Predigttext: Lukas 4, 16 – 30

 

Liebe Gemeinde,

 

was ist das Besondere am heutigen Tag? Er ist der Tag der Beschneidung und damit zugleich auch der Namengebung Jesu. Lukas überliefert unmittelbar nach der Weihnachtsgeschichte, daß Jesus acht Tage nach seiner Geburt beschnitten wurde

und daß man ihm den Namen gab, den der Engel Gabriel der Maria genannt hatte: Jesus, zu deutsch: Gottes Hilfe.

 

Wie Gott uns durch ihn hilft, davon spricht Jesus in seiner ersten Predigt in Nazareth, dem heutigen Predigttext. Ich lese aus Lukas 4 die Verse 16 bis 30.

 

Jesus ist in Kapernaum am See Genezareth gewesen. Und dann heißt es:

 

Und er kam nach Nazareth, wo er aufgewachsen war, und ging  nach seiner Gewohnheit am Sabbat in die Synagoge und stand auf und wollte lesen.

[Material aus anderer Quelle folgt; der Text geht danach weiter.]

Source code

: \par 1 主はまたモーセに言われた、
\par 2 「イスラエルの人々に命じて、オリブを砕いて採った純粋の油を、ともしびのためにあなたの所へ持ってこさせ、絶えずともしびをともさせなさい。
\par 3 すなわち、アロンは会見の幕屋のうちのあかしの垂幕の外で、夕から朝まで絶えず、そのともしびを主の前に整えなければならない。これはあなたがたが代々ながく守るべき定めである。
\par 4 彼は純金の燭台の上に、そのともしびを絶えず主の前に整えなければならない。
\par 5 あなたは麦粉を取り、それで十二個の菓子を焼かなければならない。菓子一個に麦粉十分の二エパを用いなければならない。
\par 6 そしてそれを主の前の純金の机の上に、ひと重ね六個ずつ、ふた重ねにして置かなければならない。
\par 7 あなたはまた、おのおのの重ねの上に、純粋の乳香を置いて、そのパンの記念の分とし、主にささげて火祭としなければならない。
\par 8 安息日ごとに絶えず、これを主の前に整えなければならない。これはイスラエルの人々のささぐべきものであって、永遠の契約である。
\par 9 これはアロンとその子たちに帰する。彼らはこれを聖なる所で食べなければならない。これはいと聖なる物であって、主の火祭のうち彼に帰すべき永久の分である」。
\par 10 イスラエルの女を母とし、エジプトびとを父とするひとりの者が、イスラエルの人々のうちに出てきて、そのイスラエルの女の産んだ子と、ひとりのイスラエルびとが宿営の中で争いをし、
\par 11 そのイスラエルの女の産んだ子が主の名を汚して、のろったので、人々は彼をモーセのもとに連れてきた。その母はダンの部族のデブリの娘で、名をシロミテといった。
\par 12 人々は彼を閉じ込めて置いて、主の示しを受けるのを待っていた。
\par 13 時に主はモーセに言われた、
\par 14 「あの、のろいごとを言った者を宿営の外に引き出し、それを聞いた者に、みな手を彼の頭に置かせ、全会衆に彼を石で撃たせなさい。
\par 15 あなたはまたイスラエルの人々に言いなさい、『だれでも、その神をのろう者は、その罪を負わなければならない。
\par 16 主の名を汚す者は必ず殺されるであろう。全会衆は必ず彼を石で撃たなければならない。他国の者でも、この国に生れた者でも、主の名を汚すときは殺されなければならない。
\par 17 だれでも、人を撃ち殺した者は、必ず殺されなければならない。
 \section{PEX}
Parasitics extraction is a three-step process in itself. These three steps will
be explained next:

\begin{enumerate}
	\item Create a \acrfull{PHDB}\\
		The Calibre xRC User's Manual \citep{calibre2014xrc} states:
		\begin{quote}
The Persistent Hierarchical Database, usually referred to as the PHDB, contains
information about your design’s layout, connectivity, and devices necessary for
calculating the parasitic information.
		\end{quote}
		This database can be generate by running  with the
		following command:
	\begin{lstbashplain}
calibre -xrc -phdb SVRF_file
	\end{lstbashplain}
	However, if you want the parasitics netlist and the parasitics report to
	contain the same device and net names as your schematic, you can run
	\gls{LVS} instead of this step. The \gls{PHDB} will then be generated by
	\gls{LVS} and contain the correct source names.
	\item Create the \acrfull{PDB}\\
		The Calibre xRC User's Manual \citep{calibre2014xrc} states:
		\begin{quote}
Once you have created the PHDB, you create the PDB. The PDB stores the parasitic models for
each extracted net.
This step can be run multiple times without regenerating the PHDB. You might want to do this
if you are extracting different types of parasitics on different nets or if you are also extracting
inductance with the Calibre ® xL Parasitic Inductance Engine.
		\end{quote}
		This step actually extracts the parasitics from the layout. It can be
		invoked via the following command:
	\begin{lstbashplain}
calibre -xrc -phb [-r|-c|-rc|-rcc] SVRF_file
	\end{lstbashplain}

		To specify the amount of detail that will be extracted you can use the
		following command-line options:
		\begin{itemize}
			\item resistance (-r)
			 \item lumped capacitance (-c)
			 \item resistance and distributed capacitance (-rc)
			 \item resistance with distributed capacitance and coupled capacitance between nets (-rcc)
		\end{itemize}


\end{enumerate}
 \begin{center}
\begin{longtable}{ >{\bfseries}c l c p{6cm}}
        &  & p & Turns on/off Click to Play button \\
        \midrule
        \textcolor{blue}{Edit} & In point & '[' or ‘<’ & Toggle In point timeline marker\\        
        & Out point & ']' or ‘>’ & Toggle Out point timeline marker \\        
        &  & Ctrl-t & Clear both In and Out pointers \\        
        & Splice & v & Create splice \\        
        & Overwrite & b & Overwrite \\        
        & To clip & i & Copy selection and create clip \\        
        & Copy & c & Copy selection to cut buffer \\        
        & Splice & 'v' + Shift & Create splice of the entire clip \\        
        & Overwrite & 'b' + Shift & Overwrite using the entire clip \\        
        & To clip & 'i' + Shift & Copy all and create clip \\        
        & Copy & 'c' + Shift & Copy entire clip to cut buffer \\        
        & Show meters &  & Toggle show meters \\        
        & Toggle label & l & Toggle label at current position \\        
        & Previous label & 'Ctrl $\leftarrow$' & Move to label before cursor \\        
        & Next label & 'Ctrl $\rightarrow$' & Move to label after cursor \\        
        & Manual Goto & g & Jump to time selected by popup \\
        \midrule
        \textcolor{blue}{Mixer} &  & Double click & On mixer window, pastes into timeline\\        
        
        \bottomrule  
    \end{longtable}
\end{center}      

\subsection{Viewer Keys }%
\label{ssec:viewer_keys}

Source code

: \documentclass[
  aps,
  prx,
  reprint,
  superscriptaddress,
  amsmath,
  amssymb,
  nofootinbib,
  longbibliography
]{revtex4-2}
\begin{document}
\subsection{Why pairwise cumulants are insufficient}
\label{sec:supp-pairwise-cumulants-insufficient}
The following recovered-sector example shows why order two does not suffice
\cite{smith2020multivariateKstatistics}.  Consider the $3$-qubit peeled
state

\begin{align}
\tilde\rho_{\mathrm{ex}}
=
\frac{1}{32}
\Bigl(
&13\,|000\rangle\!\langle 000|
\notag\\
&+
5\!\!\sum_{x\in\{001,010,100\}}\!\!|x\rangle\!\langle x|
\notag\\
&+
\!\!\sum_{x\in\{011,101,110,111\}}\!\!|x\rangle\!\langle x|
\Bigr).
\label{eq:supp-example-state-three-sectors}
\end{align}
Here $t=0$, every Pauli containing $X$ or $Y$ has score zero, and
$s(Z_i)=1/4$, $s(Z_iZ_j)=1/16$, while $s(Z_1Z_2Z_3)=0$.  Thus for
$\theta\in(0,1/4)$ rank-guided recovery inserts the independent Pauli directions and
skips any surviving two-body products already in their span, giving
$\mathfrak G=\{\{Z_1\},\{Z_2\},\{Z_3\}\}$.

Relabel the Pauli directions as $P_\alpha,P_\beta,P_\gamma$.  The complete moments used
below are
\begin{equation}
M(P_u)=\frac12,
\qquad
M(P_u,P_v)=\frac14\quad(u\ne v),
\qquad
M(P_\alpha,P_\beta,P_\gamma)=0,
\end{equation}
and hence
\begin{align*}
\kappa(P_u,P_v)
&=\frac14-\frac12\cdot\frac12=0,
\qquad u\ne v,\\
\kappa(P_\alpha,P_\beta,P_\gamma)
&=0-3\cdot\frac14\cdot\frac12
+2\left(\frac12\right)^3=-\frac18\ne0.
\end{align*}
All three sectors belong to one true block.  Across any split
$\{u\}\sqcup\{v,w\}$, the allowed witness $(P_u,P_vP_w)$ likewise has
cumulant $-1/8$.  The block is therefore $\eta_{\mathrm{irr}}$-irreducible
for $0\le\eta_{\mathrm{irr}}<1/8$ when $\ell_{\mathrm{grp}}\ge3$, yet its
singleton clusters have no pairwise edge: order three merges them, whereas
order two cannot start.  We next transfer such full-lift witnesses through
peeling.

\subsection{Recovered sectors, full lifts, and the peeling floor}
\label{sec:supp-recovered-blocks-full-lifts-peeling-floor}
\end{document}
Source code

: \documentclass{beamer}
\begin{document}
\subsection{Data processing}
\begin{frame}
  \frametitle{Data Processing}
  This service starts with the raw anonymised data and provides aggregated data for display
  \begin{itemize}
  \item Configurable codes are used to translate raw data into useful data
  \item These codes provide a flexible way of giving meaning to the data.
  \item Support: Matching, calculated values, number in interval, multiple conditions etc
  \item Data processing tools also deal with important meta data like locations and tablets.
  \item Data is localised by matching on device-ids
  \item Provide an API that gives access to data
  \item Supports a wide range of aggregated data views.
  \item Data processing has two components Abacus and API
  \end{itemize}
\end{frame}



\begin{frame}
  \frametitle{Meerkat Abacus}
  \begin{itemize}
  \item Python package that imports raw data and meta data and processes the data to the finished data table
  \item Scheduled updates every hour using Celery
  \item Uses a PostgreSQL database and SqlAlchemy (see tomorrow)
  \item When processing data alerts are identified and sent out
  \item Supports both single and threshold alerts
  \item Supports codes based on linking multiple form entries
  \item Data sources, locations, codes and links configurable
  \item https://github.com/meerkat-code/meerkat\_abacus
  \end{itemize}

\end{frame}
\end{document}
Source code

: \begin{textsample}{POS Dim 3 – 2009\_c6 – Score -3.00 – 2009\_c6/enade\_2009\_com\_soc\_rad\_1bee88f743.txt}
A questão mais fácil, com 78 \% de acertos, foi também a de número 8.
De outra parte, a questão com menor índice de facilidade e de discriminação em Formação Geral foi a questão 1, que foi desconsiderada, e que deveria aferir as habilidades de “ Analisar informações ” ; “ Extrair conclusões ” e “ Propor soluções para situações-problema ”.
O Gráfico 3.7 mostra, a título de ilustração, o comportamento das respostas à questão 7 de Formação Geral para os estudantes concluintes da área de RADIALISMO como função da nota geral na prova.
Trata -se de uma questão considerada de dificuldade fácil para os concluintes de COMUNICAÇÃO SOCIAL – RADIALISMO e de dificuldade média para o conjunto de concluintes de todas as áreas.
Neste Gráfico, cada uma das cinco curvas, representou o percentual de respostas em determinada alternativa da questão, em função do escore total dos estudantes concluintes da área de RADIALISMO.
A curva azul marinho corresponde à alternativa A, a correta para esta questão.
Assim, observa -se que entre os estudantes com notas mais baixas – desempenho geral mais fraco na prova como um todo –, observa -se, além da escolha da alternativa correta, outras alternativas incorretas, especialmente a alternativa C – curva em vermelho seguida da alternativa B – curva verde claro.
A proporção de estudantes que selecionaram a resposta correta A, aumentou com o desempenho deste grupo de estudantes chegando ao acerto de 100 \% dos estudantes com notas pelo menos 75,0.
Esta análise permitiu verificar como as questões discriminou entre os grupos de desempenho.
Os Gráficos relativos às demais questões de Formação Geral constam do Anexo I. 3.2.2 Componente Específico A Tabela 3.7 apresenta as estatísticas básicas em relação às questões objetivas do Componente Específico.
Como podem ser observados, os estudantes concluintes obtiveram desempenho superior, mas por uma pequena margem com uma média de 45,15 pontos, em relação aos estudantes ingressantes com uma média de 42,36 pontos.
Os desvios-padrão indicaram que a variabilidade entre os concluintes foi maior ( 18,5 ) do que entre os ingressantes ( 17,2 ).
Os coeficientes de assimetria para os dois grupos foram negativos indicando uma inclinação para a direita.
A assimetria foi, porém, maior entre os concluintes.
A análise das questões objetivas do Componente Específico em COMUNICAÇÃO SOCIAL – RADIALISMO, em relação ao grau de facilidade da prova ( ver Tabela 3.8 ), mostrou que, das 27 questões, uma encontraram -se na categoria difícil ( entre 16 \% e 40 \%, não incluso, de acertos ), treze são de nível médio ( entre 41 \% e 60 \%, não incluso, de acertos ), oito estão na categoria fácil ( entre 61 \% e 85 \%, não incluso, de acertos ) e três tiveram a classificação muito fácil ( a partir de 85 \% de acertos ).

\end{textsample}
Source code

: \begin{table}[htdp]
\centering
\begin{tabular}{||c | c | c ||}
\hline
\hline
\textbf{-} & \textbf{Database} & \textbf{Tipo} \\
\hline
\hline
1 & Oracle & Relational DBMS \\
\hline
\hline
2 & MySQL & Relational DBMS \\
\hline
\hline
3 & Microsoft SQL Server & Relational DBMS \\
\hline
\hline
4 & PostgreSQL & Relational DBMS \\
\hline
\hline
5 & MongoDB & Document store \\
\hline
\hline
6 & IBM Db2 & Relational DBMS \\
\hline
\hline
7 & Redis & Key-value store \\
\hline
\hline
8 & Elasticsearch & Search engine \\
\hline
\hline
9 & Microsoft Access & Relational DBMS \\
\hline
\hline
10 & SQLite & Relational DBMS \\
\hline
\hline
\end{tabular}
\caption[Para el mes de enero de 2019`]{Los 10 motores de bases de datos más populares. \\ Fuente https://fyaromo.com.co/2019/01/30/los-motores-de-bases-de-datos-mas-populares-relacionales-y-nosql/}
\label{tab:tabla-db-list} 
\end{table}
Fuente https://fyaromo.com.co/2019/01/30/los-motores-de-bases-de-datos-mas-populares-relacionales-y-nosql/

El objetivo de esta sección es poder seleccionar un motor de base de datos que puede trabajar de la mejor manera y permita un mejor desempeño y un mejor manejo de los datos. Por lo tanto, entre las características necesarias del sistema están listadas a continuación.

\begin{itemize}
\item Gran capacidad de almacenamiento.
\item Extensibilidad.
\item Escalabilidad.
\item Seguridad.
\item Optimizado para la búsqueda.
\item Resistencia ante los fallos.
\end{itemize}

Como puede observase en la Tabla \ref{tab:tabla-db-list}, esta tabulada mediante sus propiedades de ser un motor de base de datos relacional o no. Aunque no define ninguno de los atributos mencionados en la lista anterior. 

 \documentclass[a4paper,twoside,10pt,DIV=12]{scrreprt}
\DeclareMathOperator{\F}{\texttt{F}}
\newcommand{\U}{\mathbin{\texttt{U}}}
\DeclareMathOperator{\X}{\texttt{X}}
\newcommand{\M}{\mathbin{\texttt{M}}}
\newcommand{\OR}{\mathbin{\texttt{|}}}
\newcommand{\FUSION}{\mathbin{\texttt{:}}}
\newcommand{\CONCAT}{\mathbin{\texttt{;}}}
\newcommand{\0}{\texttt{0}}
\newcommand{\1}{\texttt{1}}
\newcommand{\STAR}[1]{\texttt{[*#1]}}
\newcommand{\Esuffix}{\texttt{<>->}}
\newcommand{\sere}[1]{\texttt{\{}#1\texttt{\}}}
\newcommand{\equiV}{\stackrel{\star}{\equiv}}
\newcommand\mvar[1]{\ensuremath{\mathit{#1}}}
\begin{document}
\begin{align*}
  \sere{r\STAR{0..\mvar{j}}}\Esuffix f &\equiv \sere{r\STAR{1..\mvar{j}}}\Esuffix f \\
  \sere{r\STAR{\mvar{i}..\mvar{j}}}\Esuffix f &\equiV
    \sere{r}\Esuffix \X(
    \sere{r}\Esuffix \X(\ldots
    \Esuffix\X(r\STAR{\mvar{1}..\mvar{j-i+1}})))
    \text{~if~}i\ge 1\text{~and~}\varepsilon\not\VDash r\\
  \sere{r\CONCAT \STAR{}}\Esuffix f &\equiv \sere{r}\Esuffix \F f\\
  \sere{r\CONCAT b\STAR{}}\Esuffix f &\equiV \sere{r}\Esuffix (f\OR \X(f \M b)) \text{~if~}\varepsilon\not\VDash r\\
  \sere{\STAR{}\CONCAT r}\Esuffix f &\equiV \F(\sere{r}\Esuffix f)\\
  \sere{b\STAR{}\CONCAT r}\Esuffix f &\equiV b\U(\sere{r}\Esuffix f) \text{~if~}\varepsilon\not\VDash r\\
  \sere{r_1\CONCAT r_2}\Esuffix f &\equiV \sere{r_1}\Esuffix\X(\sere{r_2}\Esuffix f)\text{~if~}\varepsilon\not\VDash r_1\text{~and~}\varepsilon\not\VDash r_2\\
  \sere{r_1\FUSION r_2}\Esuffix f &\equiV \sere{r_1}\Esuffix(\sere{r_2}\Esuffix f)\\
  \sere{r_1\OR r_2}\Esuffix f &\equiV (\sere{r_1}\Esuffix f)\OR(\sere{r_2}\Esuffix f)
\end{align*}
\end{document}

Da wurde ihm das Buch des Propheten Jesaja gereicht. Und als er das Buch auftat, fand er die Schriftstelle, wo geschrieben steht (Jesaja 61, 1.2):

„Der Geist des Herrn ist auf mir, weil er mich gesalbt hat, zu verkündigen das Evangelium den Armen; er hat mich gesandt, zu predigen den Gefangenen, daß sie frei sein sollen, und den Blinden, daß sie sehen sollen, und den Zerschlagenen, daß sie frei und ledig sein sollen,

zu verkündigen das Gnadenjahr des Herrn.“

Und als er das Buch zutat, gab er’s dem Diener und setzte sich. Und aller Augen in der Synagoge sahen auf ihn.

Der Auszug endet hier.